Hypoxia-reoxygenation-induced chemokine transcription is not prevented by preconditioning or intermittent hypoxia, in mice hepatocytes

Abstract

Prolonged ischemia used in liver surgery and/or transplantation causes cellular damage resulting in apoptosis and necrosis. Ischemia-reperfusion (I/R) led Kupffer cells to pro-inflammatory cytokines secretion [tumor necrosis factor (TNF)-alpha, interleukin-1] which involve chemokines secretion by hepatocytes. These chemokines have neutrophil chemotactic properties and neutrophils are involved in the development of I/R-induced necrosis.

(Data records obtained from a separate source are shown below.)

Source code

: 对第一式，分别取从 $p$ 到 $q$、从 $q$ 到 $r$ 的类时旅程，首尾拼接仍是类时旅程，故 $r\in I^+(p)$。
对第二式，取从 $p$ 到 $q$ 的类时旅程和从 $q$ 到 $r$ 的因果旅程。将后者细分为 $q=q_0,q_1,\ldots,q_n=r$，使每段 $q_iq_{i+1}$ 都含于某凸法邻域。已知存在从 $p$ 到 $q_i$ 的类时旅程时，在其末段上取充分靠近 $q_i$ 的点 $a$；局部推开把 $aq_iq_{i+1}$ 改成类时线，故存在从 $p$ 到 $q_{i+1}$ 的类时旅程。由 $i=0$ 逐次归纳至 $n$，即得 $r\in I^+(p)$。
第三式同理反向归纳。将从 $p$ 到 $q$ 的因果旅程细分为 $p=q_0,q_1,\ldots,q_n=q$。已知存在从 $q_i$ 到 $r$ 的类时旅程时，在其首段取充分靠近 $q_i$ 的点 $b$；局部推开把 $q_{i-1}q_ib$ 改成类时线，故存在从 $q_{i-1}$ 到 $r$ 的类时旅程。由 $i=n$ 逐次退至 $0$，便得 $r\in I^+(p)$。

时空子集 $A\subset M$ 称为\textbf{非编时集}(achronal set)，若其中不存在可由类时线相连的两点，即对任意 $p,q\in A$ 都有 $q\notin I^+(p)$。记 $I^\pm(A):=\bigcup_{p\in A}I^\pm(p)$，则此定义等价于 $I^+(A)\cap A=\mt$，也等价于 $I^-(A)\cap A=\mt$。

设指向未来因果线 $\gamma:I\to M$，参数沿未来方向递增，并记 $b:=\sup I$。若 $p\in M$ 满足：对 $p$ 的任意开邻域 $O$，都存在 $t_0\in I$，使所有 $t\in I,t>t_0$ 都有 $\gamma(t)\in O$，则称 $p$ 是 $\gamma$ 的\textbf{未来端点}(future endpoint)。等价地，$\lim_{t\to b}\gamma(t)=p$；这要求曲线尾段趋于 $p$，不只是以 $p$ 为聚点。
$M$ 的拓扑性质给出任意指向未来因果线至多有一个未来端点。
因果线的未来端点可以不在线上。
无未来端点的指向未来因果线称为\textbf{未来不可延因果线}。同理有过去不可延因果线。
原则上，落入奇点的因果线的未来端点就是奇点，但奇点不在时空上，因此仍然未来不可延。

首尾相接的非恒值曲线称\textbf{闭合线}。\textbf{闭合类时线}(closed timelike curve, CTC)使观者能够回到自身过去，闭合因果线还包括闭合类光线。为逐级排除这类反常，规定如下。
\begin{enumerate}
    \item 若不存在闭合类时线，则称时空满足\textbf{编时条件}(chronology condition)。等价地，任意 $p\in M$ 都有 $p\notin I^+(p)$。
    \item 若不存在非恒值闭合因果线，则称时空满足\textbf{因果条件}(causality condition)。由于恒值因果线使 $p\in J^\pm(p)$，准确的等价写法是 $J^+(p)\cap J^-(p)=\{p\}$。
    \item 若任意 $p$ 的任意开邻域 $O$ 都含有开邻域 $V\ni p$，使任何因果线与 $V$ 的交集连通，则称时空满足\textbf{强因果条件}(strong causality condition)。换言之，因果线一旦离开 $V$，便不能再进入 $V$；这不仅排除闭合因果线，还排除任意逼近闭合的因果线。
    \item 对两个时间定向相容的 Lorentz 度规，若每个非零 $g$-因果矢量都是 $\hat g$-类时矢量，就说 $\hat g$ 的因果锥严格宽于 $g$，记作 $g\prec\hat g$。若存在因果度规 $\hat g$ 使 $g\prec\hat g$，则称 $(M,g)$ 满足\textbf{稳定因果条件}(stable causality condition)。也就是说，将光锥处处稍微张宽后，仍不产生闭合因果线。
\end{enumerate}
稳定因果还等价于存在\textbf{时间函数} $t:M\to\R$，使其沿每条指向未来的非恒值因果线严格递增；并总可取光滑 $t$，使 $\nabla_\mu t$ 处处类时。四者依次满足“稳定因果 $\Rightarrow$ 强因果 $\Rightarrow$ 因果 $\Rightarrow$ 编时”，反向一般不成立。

The aim of this study was to specify the consequence of partial oxygen pressure variation on hepatocyte chemokines synthesis and to verify if intermittent hypoxia and/or preconditioning could decrease it. It was performed on primary cultured mice hepatocytes and Kupffer cells, subjected to continuous, intermittent hypoxia or preconditioning phases, mimicking surgical processes. The chemokine secretion was evaluated by RNase protection assay and enzyme-linked immunosorbent assay method. Only monocyte chemoattractant protein-1 (MCP-1) and macrophage inflammatory protein-2 (MIP-2) mRNA formation were observed, especially after 1-h hypoxia followed by 10-h (for MCP-1) or 24-h reoxygenation (for MIP-2). In conclusion, TNF-alpha and coculture with Kupffer cells increased hepatocyte chemokines mRNA transcription, whereas surgical split up protocols (intermittent hypoxia and preconditioning) had no significant effect.